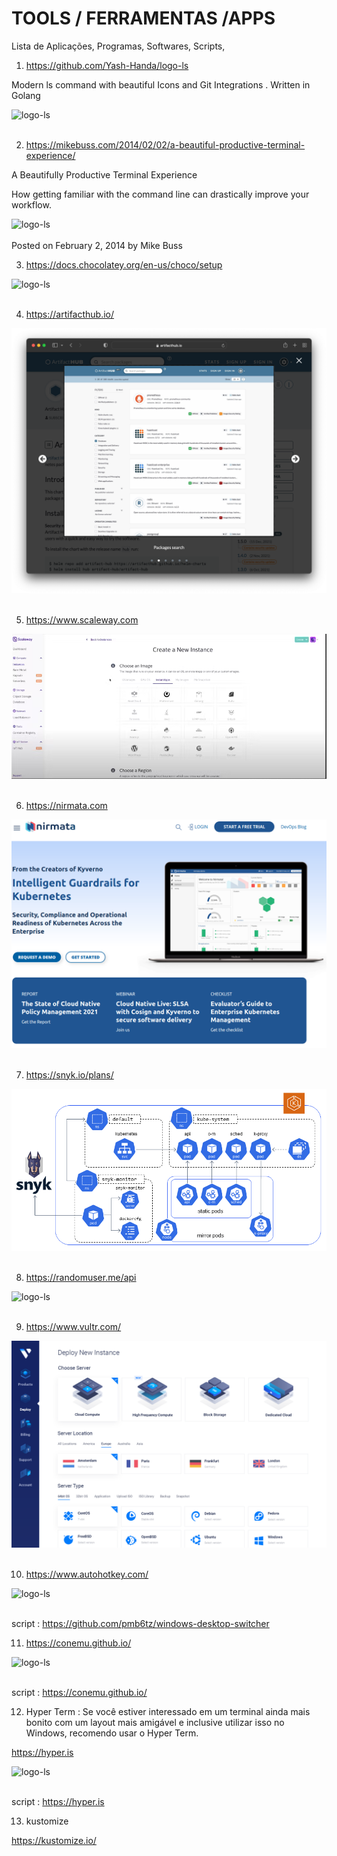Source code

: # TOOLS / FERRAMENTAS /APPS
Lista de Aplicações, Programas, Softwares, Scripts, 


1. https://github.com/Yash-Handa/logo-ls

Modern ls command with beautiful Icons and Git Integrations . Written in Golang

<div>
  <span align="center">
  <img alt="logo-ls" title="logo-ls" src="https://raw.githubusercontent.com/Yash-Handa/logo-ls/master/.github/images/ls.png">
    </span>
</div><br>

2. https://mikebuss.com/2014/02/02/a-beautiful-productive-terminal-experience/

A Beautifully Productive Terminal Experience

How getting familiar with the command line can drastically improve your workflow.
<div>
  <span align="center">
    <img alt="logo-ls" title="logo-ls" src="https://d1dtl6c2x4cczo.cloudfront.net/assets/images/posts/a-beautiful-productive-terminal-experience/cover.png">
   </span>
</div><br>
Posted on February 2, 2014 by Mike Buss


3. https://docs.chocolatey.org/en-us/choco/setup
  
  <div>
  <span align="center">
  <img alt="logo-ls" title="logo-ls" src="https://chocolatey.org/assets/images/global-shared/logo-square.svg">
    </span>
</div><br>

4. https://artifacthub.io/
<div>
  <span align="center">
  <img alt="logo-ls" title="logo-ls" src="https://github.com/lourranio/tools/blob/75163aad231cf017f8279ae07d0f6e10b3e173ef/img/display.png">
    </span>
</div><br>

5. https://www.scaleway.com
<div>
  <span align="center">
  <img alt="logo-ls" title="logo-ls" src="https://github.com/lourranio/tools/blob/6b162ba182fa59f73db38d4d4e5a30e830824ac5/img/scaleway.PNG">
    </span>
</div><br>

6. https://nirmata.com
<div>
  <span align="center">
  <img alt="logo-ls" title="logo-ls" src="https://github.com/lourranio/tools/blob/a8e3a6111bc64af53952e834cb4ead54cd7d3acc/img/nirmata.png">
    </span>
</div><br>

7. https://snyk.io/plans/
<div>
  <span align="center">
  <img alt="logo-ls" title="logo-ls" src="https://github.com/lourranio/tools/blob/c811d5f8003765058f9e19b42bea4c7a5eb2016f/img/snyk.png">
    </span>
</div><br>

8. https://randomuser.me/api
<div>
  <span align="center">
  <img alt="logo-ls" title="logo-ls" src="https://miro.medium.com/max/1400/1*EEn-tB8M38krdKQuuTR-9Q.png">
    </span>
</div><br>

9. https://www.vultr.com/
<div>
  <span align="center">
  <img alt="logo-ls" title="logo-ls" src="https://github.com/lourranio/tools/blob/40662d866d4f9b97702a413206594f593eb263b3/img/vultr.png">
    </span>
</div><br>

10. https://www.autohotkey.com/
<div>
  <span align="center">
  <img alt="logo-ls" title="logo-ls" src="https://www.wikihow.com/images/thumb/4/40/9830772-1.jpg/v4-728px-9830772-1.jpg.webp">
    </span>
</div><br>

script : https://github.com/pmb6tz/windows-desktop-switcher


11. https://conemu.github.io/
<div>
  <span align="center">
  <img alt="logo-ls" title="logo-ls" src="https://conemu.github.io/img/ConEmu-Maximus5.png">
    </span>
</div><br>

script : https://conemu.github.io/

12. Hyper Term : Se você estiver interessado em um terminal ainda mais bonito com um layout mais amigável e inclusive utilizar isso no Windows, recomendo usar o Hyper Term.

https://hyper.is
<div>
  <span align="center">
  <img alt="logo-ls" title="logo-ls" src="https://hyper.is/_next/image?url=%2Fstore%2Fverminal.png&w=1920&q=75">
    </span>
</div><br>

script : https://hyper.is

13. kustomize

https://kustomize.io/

==

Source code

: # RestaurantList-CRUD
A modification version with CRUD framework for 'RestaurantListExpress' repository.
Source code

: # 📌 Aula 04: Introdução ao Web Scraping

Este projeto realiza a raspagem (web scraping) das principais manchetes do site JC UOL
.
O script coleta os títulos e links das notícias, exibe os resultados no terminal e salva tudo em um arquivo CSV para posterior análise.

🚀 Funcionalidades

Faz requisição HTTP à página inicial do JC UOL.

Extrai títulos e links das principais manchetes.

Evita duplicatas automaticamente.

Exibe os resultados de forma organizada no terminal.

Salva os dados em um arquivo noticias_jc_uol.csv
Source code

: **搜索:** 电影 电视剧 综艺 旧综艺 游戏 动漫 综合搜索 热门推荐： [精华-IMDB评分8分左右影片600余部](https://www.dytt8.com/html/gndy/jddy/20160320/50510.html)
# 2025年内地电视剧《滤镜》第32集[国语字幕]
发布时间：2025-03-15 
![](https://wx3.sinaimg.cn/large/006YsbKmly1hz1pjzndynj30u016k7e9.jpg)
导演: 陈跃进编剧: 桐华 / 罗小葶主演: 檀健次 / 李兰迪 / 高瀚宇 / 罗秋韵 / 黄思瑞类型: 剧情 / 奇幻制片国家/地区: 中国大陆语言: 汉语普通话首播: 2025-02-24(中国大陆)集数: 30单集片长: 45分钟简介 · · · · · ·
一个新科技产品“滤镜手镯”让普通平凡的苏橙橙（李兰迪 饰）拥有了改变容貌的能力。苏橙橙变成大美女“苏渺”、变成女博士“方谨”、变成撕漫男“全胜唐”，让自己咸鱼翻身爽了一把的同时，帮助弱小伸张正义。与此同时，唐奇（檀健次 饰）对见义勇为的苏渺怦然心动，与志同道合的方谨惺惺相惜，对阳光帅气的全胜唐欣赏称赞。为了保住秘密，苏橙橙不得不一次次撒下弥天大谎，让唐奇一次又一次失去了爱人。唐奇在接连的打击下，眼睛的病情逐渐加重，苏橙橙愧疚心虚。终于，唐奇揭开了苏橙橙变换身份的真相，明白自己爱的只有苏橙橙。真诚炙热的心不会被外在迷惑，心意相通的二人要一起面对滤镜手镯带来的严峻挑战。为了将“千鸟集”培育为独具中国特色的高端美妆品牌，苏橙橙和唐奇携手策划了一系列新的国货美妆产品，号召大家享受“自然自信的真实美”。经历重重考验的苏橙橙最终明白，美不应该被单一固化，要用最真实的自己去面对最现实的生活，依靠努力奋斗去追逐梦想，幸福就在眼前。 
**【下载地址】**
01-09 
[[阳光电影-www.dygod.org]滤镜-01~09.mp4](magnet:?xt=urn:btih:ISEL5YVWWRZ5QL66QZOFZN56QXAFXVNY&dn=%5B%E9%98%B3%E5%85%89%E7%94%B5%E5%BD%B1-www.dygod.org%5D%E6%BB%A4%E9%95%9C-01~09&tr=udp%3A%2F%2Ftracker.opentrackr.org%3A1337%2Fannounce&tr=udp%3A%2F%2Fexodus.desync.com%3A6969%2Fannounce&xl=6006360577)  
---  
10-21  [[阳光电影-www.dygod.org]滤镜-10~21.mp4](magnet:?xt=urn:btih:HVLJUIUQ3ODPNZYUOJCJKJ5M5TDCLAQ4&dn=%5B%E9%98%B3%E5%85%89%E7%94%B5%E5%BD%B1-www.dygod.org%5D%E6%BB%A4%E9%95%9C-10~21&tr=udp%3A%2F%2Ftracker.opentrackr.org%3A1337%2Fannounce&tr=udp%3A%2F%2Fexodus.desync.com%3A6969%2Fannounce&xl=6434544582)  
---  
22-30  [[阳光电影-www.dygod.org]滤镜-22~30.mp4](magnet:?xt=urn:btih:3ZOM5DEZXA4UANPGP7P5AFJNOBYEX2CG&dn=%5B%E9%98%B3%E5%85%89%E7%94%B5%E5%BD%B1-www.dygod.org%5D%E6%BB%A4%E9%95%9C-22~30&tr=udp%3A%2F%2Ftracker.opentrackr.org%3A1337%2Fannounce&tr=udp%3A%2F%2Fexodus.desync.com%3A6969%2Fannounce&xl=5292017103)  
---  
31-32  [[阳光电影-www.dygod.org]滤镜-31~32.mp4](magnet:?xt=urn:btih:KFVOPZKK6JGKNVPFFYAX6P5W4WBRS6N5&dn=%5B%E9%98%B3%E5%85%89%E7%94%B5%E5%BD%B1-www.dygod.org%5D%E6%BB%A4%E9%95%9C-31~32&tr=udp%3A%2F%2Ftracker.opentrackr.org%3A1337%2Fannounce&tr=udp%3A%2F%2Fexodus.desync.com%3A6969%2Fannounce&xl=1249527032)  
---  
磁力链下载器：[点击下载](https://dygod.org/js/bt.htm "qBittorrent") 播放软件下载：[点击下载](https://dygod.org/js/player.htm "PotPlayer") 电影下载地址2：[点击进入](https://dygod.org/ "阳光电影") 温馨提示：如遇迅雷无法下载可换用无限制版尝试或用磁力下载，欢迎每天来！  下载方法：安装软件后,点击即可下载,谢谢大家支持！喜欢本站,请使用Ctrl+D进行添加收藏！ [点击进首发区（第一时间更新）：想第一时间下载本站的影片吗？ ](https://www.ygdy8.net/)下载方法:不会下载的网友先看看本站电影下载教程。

WHAT YOU ARE ASKED TO DO — Reproduce each line from the records that contains the word "conemu".

REPLY TO THE EXERCISE —
11. https://conemu.github.io/
  <img alt="logo-ls" title="logo-ls" src="https://conemu.github.io/img/ConEmu-Maximus5.png">
script : https://conemu.github.io/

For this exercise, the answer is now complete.